* [Work order]: Set down the line that has "### 初期アプリケーションの作成" and each line beneath it, through the last line of the entries, exactly and with no others.
(Beginning of Entries provided)
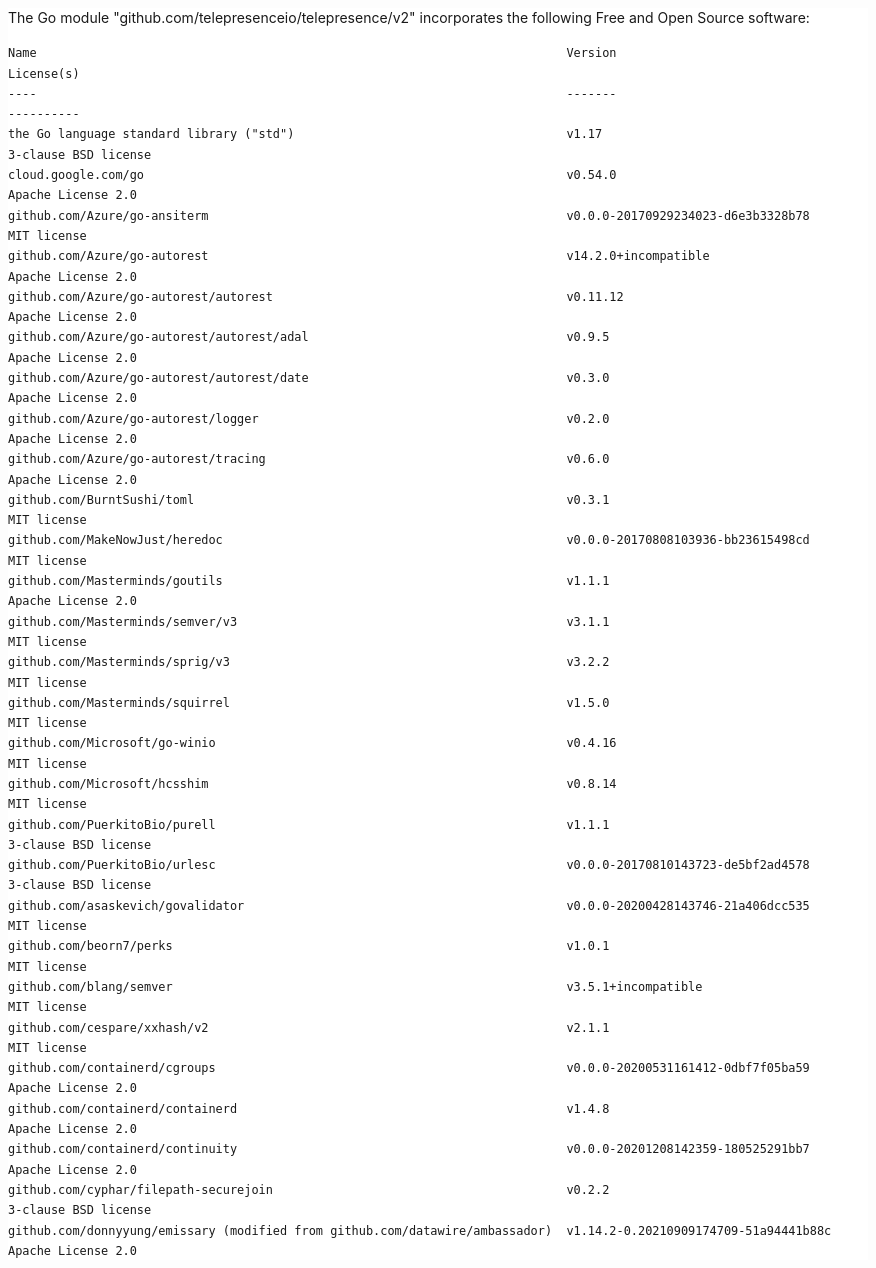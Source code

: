 The Go module "github.com/telepresenceio/telepresence/v2" incorporates the
following Free and Open Source software:

    Name                                                                          Version                                                     License(s)
    ----                                                                          -------                                                     ----------
    the Go language standard library ("std")                                      v1.17                                                       3-clause BSD license
    cloud.google.com/go                                                           v0.54.0                                                     Apache License 2.0
    github.com/Azure/go-ansiterm                                                  v0.0.0-20170929234023-d6e3b3328b78                          MIT license
    github.com/Azure/go-autorest                                                  v14.2.0+incompatible                                        Apache License 2.0
    github.com/Azure/go-autorest/autorest                                         v0.11.12                                                    Apache License 2.0
    github.com/Azure/go-autorest/autorest/adal                                    v0.9.5                                                      Apache License 2.0
    github.com/Azure/go-autorest/autorest/date                                    v0.3.0                                                      Apache License 2.0
    github.com/Azure/go-autorest/logger                                           v0.2.0                                                      Apache License 2.0
    github.com/Azure/go-autorest/tracing                                          v0.6.0                                                      Apache License 2.0
    github.com/BurntSushi/toml                                                    v0.3.1                                                      MIT license
    github.com/MakeNowJust/heredoc                                                v0.0.0-20170808103936-bb23615498cd                          MIT license
    github.com/Masterminds/goutils                                                v1.1.1                                                      Apache License 2.0
    github.com/Masterminds/semver/v3                                              v3.1.1                                                      MIT license
    github.com/Masterminds/sprig/v3                                               v3.2.2                                                      MIT license
    github.com/Masterminds/squirrel                                               v1.5.0                                                      MIT license
    github.com/Microsoft/go-winio                                                 v0.4.16                                                     MIT license
    github.com/Microsoft/hcsshim                                                  v0.8.14                                                     MIT license
    github.com/PuerkitoBio/purell                                                 v1.1.1                                                      3-clause BSD license
    github.com/PuerkitoBio/urlesc                                                 v0.0.0-20170810143723-de5bf2ad4578                          3-clause BSD license
    github.com/asaskevich/govalidator                                             v0.0.0-20200428143746-21a406dcc535                          MIT license
    github.com/beorn7/perks                                                       v1.0.1                                                      MIT license
    github.com/blang/semver                                                       v3.5.1+incompatible                                         MIT license
    github.com/cespare/xxhash/v2                                                  v2.1.1                                                      MIT license
    github.com/containerd/cgroups                                                 v0.0.0-20200531161412-0dbf7f05ba59                          Apache License 2.0
    github.com/containerd/containerd                                              v1.4.8                                                      Apache License 2.0
    github.com/containerd/continuity                                              v0.0.0-20201208142359-180525291bb7                          Apache License 2.0
    github.com/cyphar/filepath-securejoin                                         v0.2.2                                                      3-clause BSD license
    github.com/donnyyung/emissary (modified from github.com/datawire/ambassador)  v1.14.2-0.20210909174709-51a94441b88c                       Apache License 2.0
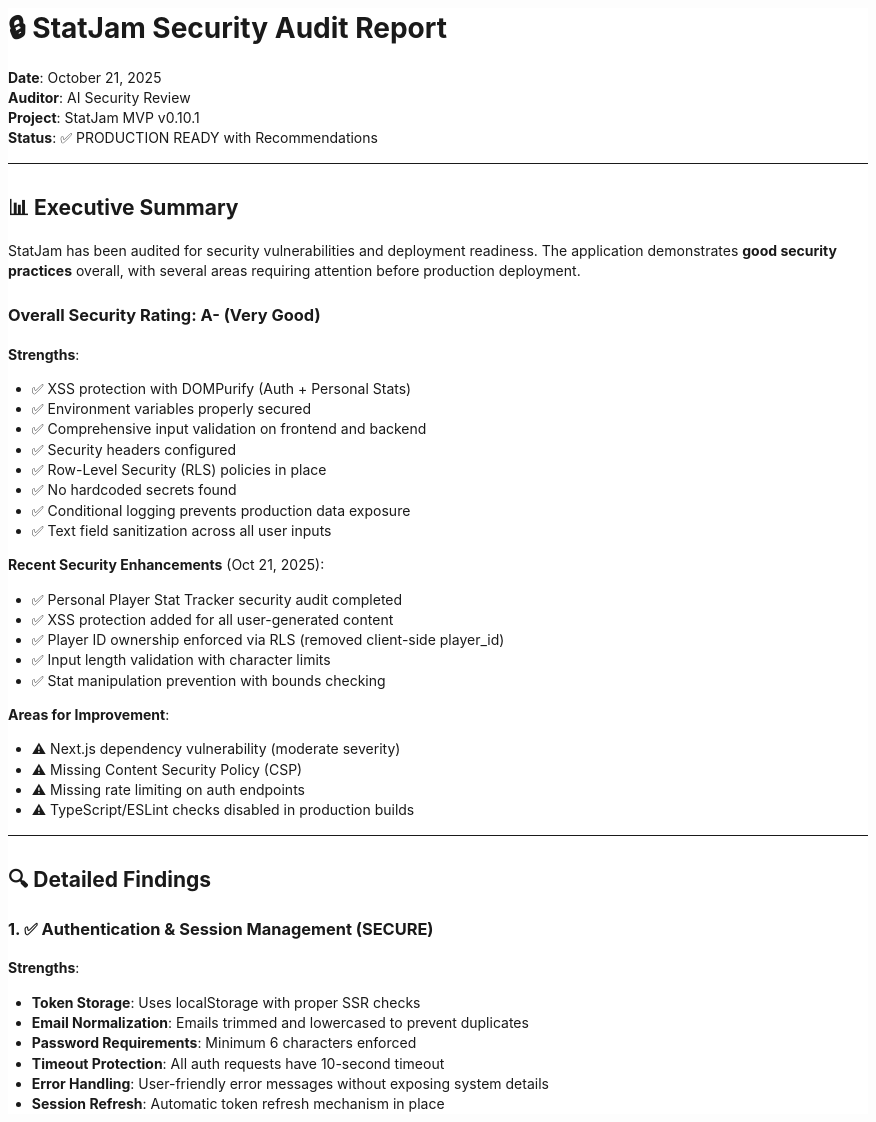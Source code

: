 # 🔒 StatJam Security Audit Report

**Date**: October 21, 2025  
**Auditor**: AI Security Review  
**Project**: StatJam MVP v0.10.1  
**Status**: ✅ PRODUCTION READY with Recommendations

---

## 📊 Executive Summary

StatJam has been audited for security vulnerabilities and deployment readiness. The application demonstrates **good security practices** overall, with several areas requiring attention before production deployment.

### Overall Security Rating: **A- (Very Good)**

**Strengths**:
- ✅ XSS protection with DOMPurify (Auth + Personal Stats)
- ✅ Environment variables properly secured
- ✅ Comprehensive input validation on frontend and backend
- ✅ Security headers configured
- ✅ Row-Level Security (RLS) policies in place
- ✅ No hardcoded secrets found
- ✅ Conditional logging prevents production data exposure
- ✅ Text field sanitization across all user inputs

**Recent Security Enhancements** (Oct 21, 2025):
- ✅ Personal Player Stat Tracker security audit completed
- ✅ XSS protection added for all user-generated content
- ✅ Player ID ownership enforced via RLS (removed client-side player_id)
- ✅ Input length validation with character limits
- ✅ Stat manipulation prevention with bounds checking

**Areas for Improvement**:
- ⚠️ Next.js dependency vulnerability (moderate severity)
- ⚠️ Missing Content Security Policy (CSP)
- ⚠️ Missing rate limiting on auth endpoints
- ⚠️ TypeScript/ESLint checks disabled in production builds

---

## 🔍 Detailed Findings

### 1. ✅ Authentication & Session Management (SECURE)

**Strengths**:
- **Token Storage**: Uses localStorage with proper SSR checks
- **Email Normalization**: Emails trimmed and lowercased to prevent duplicates
- **Password Requirements**: Minimum 6 characters enforced
- **Timeout Protection**: All auth requests have 10-second timeout
- **Error Handling**: User-friendly error messages without exposing system details
- **Session Refresh**: Automatic token refresh mechanism in place
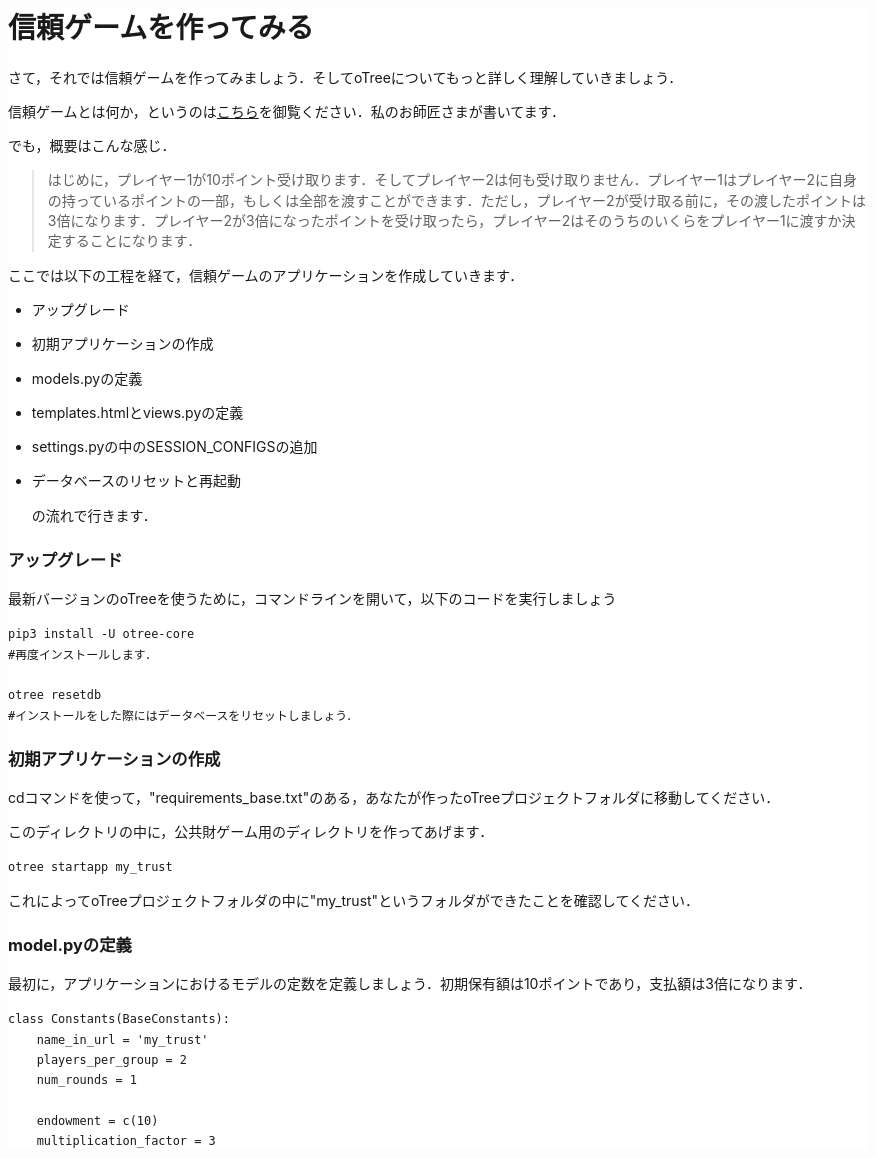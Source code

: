 # 信頼ゲームを作ってみる

さて，それでは信頼ゲームを作ってみましょう．そしてoTreeについてもっと詳しく理解していきましょう．

信頼ゲームとは何か，というのは[こちら](https://www.blwisdom.com/marketing/series/behavioral/item/9379-06.html)を御覧ください．私のお師匠さまが書いてます．

でも，概要はこんな感じ．

> はじめに，プレイヤー1が10ポイント受け取ります．そしてプレイヤー2は何も受け取りません．プレイヤー1はプレイヤー2に自身の持っているポイントの一部，もしくは全部を渡すことができます．ただし，プレイヤー2が受け取る前に，その渡したポイントは3倍になります．プレイヤー2が3倍になったポイントを受け取ったら，プレイヤー2はそのうちのいくらをプレイヤー1に渡すか決定することになります．

ここでは以下の工程を経て，信頼ゲームのアプリケーションを作成していきます．

* アップグレード
* 初期アプリケーションの作成
* models.pyの定義
* templates.htmlとviews.pyの定義
* settings.pyの中のSESSION\_CONFIGSの追加
* データベースのリセットと再起動

  の流れで行きます．

### アップグレード

最新バージョンのoTreeを使うために，コマンドラインを開いて，以下のコードを実行しましょう

```text
pip3 install -U otree-core
#再度インストールします．

otree resetdb
#インストールをした際にはデータベースをリセットしましょう．
```

### 初期アプリケーションの作成

cdコマンドを使って，"requirements\_base.txt"のある，あなたが作ったoTreeプロジェクトフォルダに移動してください．

このディレクトリの中に，公共財ゲーム用のディレクトリを作ってあげます．

```text
otree startapp my_trust
```

これによってoTreeプロジェクトフォルダの中に"my\_trust"というフォルダができたことを確認してください．

### model.pyの定義

最初に，アプリケーションにおけるモデルの定数を定義しましょう．初期保有額は10ポイントであり，支払額は3倍になります．

```text
class Constants(BaseConstants):
    name_in_url = 'my_trust'
    players_per_group = 2
    num_rounds = 1

    endowment = c(10)
    multiplication_factor = 3
```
(End of Entries provided)
* [Solution to this exercise]:
### 初期アプリケーションの作成

cdコマンドを使って，"requirements\_base.txt"のある，あなたが作ったoTreeプロジェクトフォルダに移動してください．

このディレクトリの中に，公共財ゲーム用のディレクトリを作ってあげます．

```text
otree startapp my_trust
```

これによってoTreeプロジェクトフォルダの中に"my\_trust"というフォルダができたことを確認してください．

### model.pyの定義

最初に，アプリケーションにおけるモデルの定数を定義しましょう．初期保有額は10ポイントであり，支払額は3倍になります．

```text
class Constants(BaseConstants):
    name_in_url = 'my_trust'
    players_per_group = 2
    num_rounds = 1

    endowment = c(10)
    multiplication_factor = 3
```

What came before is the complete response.